Provided entries:
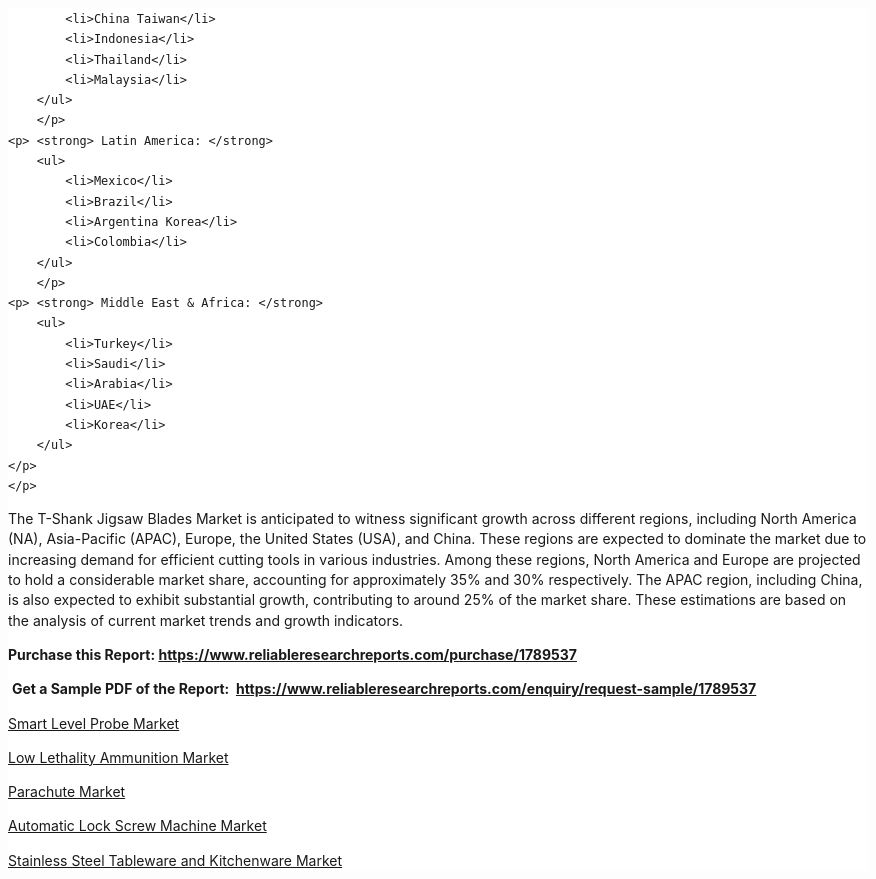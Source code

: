             <li>China Taiwan</li>
            <li>Indonesia</li>
            <li>Thailand</li>
            <li>Malaysia</li>
        </ul>
        </p> 
    <p> <strong> Latin America: </strong>
        <ul>
            <li>Mexico</li>
            <li>Brazil</li>
            <li>Argentina Korea</li>
            <li>Colombia</li>
        </ul>
        </p> 
    <p> <strong> Middle East & Africa: </strong>
        <ul>
            <li>Turkey</li>
            <li>Saudi</li>
            <li>Arabia</li>
            <li>UAE</li>
            <li>Korea</li>
        </ul>
    </p>
    </p>
<p><p>The T-Shank Jigsaw Blades Market is anticipated to witness significant growth across different regions, including North America (NA), Asia-Pacific (APAC), Europe, the United States (USA), and China. These regions are expected to dominate the market due to increasing demand for efficient cutting tools in various industries. Among these regions, North America and Europe are projected to hold a considerable market share, accounting for approximately 35% and 30% respectively. The APAC region, including China, is also expected to exhibit substantial growth, contributing to around 25% of the market share. These estimations are based on the analysis of current market trends and growth indicators.</p></p>
<p><strong>Purchase this Report: <a href="https://www.reliableresearchreports.com/purchase/1789537">https://www.reliableresearchreports.com/purchase/1789537</a></strong></p>
<p>&nbsp;<strong>Get a Sample PDF of the Report:&nbsp;&nbsp;<a href="https://www.reliableresearchreports.com/enquiry/request-sample/1789537">https://www.reliableresearchreports.com/enquiry/request-sample/1789537</a></strong></p>
<p><strong></strong></p>
<p><p><a href="https://www.linkedin.com/pulse/smart-level-probe-market-research-report-provides/">Smart Level Probe Market</a></p><p><a href="https://www.linkedin.com/pulse/low-lethality-ammunition-market-size-share/">Low Lethality Ammunition Market</a></p><p><a href="https://medium.com/@christianhunter987/parachute-market-analysis-its-cagr-market-segmentation-and-global-industry-overview-61a2fd3d7d2f">Parachute Market</a></p><p><a href="https://www.linkedin.com/pulse/automatic-lock-screw-machine-market-share-amp-new-trends/">Automatic Lock Screw Machine Market</a></p><p><a href="https://medium.com/@queenlittle95/stainless-steel-tableware-and-kitchenware-market-size-and-market-trends-complete-industry-overview-f6e4acc23dac">Stainless Steel Tableware and Kitchenware Market</a></p></p>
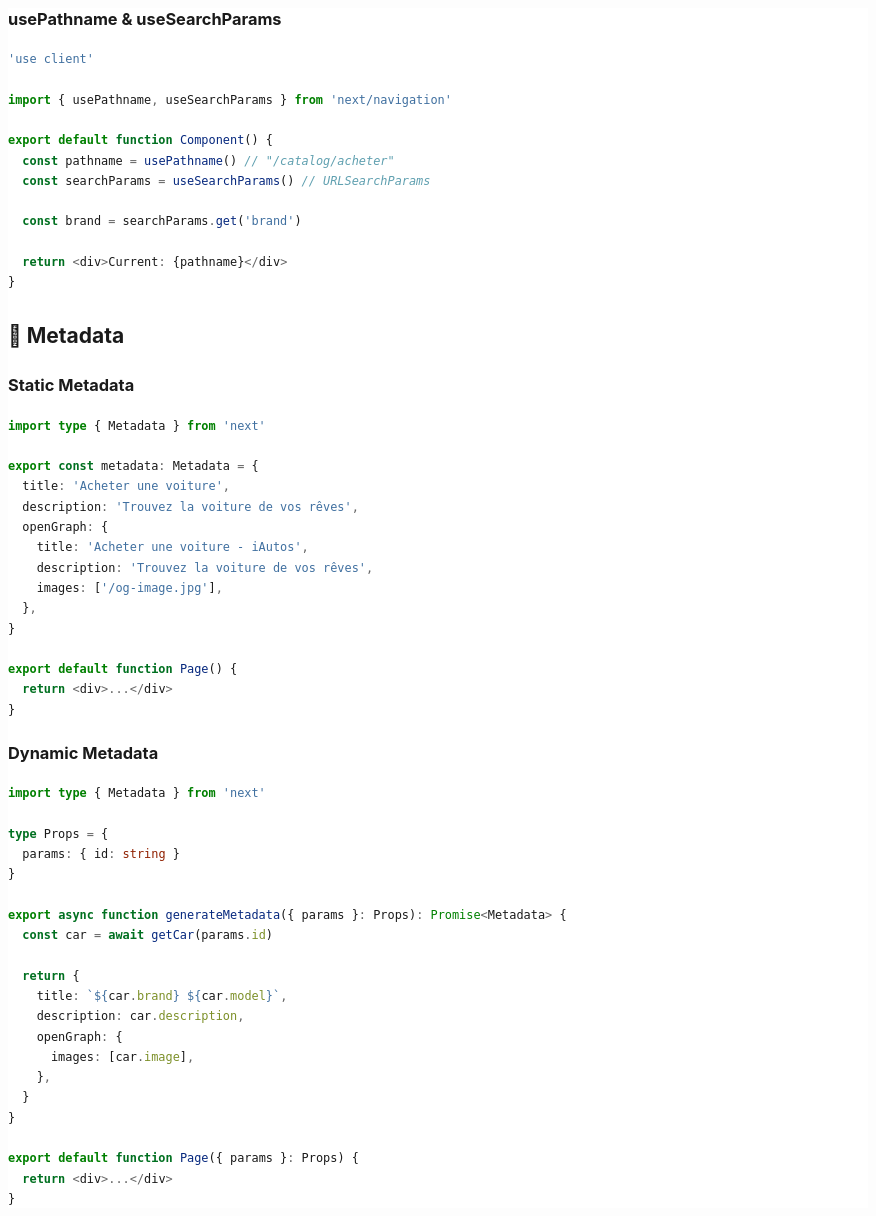 ### usePathname & useSearchParams

```typescript
'use client'

import { usePathname, useSearchParams } from 'next/navigation'

export default function Component() {
  const pathname = usePathname() // "/catalog/acheter"
  const searchParams = useSearchParams() // URLSearchParams

  const brand = searchParams.get('brand')

  return <div>Current: {pathname}</div>
}
```

## 📝 Metadata

### Static Metadata

```typescript
import type { Metadata } from 'next'

export const metadata: Metadata = {
  title: 'Acheter une voiture',
  description: 'Trouvez la voiture de vos rêves',
  openGraph: {
    title: 'Acheter une voiture - iAutos',
    description: 'Trouvez la voiture de vos rêves',
    images: ['/og-image.jpg'],
  },
}

export default function Page() {
  return <div>...</div>
}
```

### Dynamic Metadata

```typescript
import type { Metadata } from 'next'

type Props = {
  params: { id: string }
}

export async function generateMetadata({ params }: Props): Promise<Metadata> {
  const car = await getCar(params.id)

  return {
    title: `${car.brand} ${car.model}`,
    description: car.description,
    openGraph: {
      images: [car.image],
    },
  }
}

export default function Page({ params }: Props) {
  return <div>...</div>
}
```
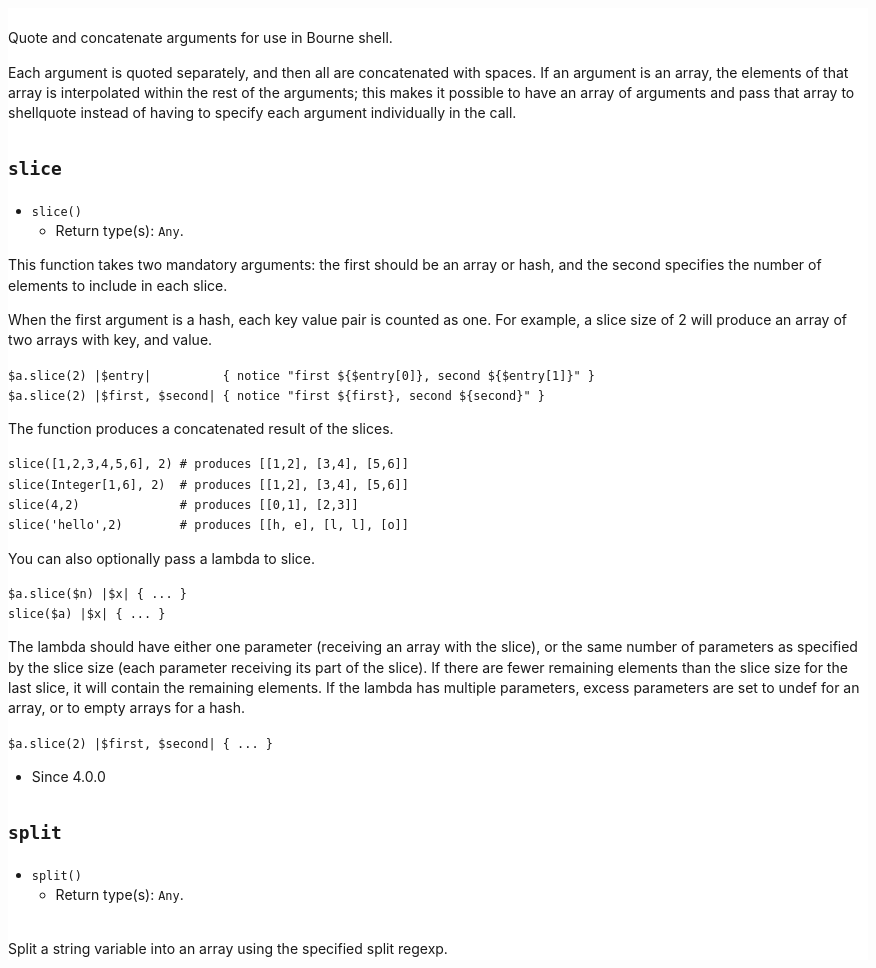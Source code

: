 \
Quote and concatenate arguments for use in Bourne shell.

Each argument is quoted separately, and then all are concatenated
with spaces.  If an argument is an array, the elements of that
array is interpolated within the rest of the arguments; this makes
it possible to have an array of arguments and pass that array to
shellquote instead of having to specify each argument
individually in the call.

## `slice`

* `slice()`
    * Return type(s): `Any`. 

This function takes two mandatory arguments: the first should be an array or hash, and the second specifies
the number of elements to include in each slice.

When the first argument is a hash, each key value pair is counted as one. For example, a slice size of 2 will produce
an array of two arrays with key, and value.

    $a.slice(2) |$entry|          { notice "first ${$entry[0]}, second ${$entry[1]}" }
    $a.slice(2) |$first, $second| { notice "first ${first}, second ${second}" }

The function produces a concatenated result of the slices.

    slice([1,2,3,4,5,6], 2) # produces [[1,2], [3,4], [5,6]]
    slice(Integer[1,6], 2)  # produces [[1,2], [3,4], [5,6]]
    slice(4,2)              # produces [[0,1], [2,3]]
    slice('hello',2)        # produces [[h, e], [l, l], [o]]

You can also optionally pass a lambda to slice.

    $a.slice($n) |$x| { ... }
    slice($a) |$x| { ... }

The lambda should have either one parameter (receiving an array with the slice), or the same number
of parameters as specified by the slice size (each parameter receiving its part of the slice).
If there are fewer remaining elements than the slice size for the last slice, it will contain the remaining
elements. If the lambda has multiple parameters, excess parameters are set to undef for an array, or
to empty arrays for a hash.

    $a.slice(2) |$first, $second| { ... }

- Since 4.0.0

## `split`

* `split()`
    * Return type(s): `Any`. 

\
Split a string variable into an array using the specified split regexp.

Problem description: A verbatim copy of the records is needed, with all images omitted.

Answer section:
Source code

:             <li>China Taiwan</li>
            <li>Indonesia</li>
            <li>Thailand</li>
            <li>Malaysia</li>
        </ul>
        </p> 
    <p> <strong> Latin America: </strong>
        <ul>
            <li>Mexico</li>
            <li>Brazil</li>
            <li>Argentina Korea</li>
            <li>Colombia</li>
        </ul>
        </p> 
    <p> <strong> Middle East & Africa: </strong>
        <ul>
            <li>Turkey</li>
            <li>Saudi</li>
            <li>Arabia</li>
            <li>UAE</li>
            <li>Korea</li>
        </ul>
    </p>
    </p>
<p><p>The T-Shank Jigsaw Blades Market is anticipated to witness significant growth across different regions, including North America (NA), Asia-Pacific (APAC), Europe, the United States (USA), and China. These regions are expected to dominate the market due to increasing demand for efficient cutting tools in various industries. Among these regions, North America and Europe are projected to hold a considerable market share, accounting for approximately 35% and 30% respectively. The APAC region, including China, is also expected to exhibit substantial growth, contributing to around 25% of the market share. These estimations are based on the analysis of current market trends and growth indicators.</p></p>
<p><strong>Purchase this Report: <a href="https://www.reliableresearchreports.com/purchase/1789537">https://www.reliableresearchreports.com/purchase/1789537</a></strong></p>
<p>&nbsp;<strong>Get a Sample PDF of the Report:&nbsp;&nbsp;<a href="https://www.reliableresearchreports.com/enquiry/request-sample/1789537">https://www.reliableresearchreports.com/enquiry/request-sample/1789537</a></strong></p>
<p><strong></strong></p>
<p><p><a href="https://www.linkedin.com/pulse/smart-level-probe-market-research-report-provides/">Smart Level Probe Market</a></p><p><a href="https://www.linkedin.com/pulse/low-lethality-ammunition-market-size-share/">Low Lethality Ammunition Market</a></p><p><a href="https://medium.com/@christianhunter987/parachute-market-analysis-its-cagr-market-segmentation-and-global-industry-overview-61a2fd3d7d2f">Parachute Market</a></p><p><a href="https://www.linkedin.com/pulse/automatic-lock-screw-machine-market-share-amp-new-trends/">Automatic Lock Screw Machine Market</a></p><p><a href="https://medium.com/@queenlittle95/stainless-steel-tableware-and-kitchenware-market-size-and-market-trends-complete-industry-overview-f6e4acc23dac">Stainless Steel Tableware and Kitchenware Market</a></p></p>
 ### usePathname & useSearchParams

```typescript
'use client'

import { usePathname, useSearchParams } from 'next/navigation'

export default function Component() {
  const pathname = usePathname() // "/catalog/acheter"
  const searchParams = useSearchParams() // URLSearchParams

  const brand = searchParams.get('brand')

  return <div>Current: {pathname}</div>
}
```

## 📝 Metadata

### Static Metadata

```typescript
import type { Metadata } from 'next'

export const metadata: Metadata = {
  title: 'Acheter une voiture',
  description: 'Trouvez la voiture de vos rêves',
  openGraph: {
    title: 'Acheter une voiture - iAutos',
    description: 'Trouvez la voiture de vos rêves',
    images: ['/og-image.jpg'],
  },
}

export default function Page() {
  return <div>...</div>
}
```

### Dynamic Metadata

```typescript
import type { Metadata } from 'next'

type Props = {
  params: { id: string }
}

export async function generateMetadata({ params }: Props): Promise<Metadata> {
  const car = await getCar(params.id)

  return {
    title: `${car.brand} ${car.model}`,
    description: car.description,
    openGraph: {
      images: [car.image],
    },
  }
}

export default function Page({ params }: Props) {
  return <div>...</div>
}
```
Source code

: \
Quote and concatenate arguments for use in Bourne shell.

Each argument is quoted separately, and then all are concatenated
with spaces.  If an argument is an array, the elements of that
array is interpolated within the rest of the arguments; this makes
it possible to have an array of arguments and pass that array to
shellquote instead of having to specify each argument
individually in the call.

## `slice`

* `slice()`
    * Return type(s): `Any`. 

This function takes two mandatory arguments: the first should be an array or hash, and the second specifies
the number of elements to include in each slice.

When the first argument is a hash, each key value pair is counted as one. For example, a slice size of 2 will produce
an array of two arrays with key, and value.

    $a.slice(2) |$entry|          { notice "first ${$entry[0]}, second ${$entry[1]}" }
    $a.slice(2) |$first, $second| { notice "first ${first}, second ${second}" }

The function produces a concatenated result of the slices.

    slice([1,2,3,4,5,6], 2) # produces [[1,2], [3,4], [5,6]]
    slice(Integer[1,6], 2)  # produces [[1,2], [3,4], [5,6]]
    slice(4,2)              # produces [[0,1], [2,3]]
    slice('hello',2)        # produces [[h, e], [l, l], [o]]

You can also optionally pass a lambda to slice.

    $a.slice($n) |$x| { ... }
    slice($a) |$x| { ... }

The lambda should have either one parameter (receiving an array with the slice), or the same number
of parameters as specified by the slice size (each parameter receiving its part of the slice).
If there are fewer remaining elements than the slice size for the last slice, it will contain the remaining
elements. If the lambda has multiple parameters, excess parameters are set to undef for an array, or
to empty arrays for a hash.

    $a.slice(2) |$first, $second| { ... }

- Since 4.0.0

## `split`

* `split()`
    * Return type(s): `Any`. 

\
Split a string variable into an array using the specified split regexp.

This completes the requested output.